[Your instructions] Read the data below. Every line holding the string "dados" must be copied.

Extracted records
- - - - -
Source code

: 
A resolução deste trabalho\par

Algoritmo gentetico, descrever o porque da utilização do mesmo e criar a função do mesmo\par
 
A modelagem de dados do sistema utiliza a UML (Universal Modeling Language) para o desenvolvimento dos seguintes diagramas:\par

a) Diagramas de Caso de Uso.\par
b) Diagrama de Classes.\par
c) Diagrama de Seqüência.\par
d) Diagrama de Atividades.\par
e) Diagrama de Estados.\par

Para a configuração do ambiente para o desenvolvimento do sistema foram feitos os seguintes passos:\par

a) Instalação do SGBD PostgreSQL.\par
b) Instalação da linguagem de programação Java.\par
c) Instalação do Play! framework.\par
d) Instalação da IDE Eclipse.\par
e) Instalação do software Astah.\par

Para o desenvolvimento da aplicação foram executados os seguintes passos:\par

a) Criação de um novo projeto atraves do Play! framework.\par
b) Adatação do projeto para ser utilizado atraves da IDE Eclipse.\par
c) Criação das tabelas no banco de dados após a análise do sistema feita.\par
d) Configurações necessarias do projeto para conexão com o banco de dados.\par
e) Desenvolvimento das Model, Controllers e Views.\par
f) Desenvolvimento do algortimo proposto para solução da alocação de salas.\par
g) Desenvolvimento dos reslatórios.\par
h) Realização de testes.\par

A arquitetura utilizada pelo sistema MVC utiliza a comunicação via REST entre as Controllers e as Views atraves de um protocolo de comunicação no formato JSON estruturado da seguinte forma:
- - - - -
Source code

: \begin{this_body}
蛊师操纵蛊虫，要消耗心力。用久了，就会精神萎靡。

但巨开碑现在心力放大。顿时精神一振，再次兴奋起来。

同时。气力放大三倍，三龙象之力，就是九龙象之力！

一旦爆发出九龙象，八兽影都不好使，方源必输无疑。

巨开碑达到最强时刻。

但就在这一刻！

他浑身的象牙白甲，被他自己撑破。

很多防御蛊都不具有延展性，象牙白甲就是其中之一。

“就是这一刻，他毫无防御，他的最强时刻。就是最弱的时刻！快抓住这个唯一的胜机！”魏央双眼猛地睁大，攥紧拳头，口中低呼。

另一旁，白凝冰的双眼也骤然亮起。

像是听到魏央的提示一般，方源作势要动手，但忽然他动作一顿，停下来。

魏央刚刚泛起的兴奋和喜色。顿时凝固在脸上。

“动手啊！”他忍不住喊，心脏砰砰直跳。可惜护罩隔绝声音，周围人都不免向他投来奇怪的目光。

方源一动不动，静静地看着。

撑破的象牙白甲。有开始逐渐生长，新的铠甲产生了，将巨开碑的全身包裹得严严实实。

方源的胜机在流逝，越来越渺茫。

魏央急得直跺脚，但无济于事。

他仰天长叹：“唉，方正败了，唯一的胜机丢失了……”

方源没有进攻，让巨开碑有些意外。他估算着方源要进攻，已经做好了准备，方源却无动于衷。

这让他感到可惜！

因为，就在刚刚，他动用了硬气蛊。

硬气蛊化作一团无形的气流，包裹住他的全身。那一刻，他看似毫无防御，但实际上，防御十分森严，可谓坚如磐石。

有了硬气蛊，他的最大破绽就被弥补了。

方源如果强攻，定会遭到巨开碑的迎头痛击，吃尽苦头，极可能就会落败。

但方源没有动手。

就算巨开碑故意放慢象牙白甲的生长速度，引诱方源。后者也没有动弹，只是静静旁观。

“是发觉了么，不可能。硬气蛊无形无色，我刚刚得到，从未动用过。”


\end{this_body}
- - - - -
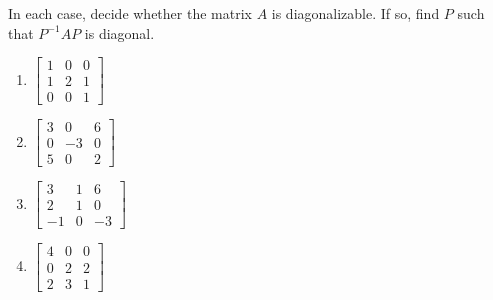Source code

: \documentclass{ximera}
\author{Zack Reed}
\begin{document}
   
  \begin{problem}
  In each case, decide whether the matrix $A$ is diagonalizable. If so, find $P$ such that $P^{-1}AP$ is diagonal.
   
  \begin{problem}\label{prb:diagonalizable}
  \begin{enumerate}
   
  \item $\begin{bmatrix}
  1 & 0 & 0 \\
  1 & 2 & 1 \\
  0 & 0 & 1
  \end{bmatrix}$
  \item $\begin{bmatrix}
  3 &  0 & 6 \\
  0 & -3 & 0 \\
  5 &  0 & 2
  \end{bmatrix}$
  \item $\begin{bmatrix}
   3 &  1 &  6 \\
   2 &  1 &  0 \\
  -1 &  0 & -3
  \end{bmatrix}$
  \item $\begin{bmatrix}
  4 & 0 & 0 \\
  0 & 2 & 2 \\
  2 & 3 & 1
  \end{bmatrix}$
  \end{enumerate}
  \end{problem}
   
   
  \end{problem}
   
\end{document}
- - - - -
[Written response]
A modelagem de dados do sistema utiliza a UML (Universal Modeling Language) para o desenvolvimento dos seguintes diagramas:\par
c) Criação das tabelas no banco de dados após a análise do sistema feita.\par
d) Configurações necessarias do projeto para conexão com o banco de dados.\par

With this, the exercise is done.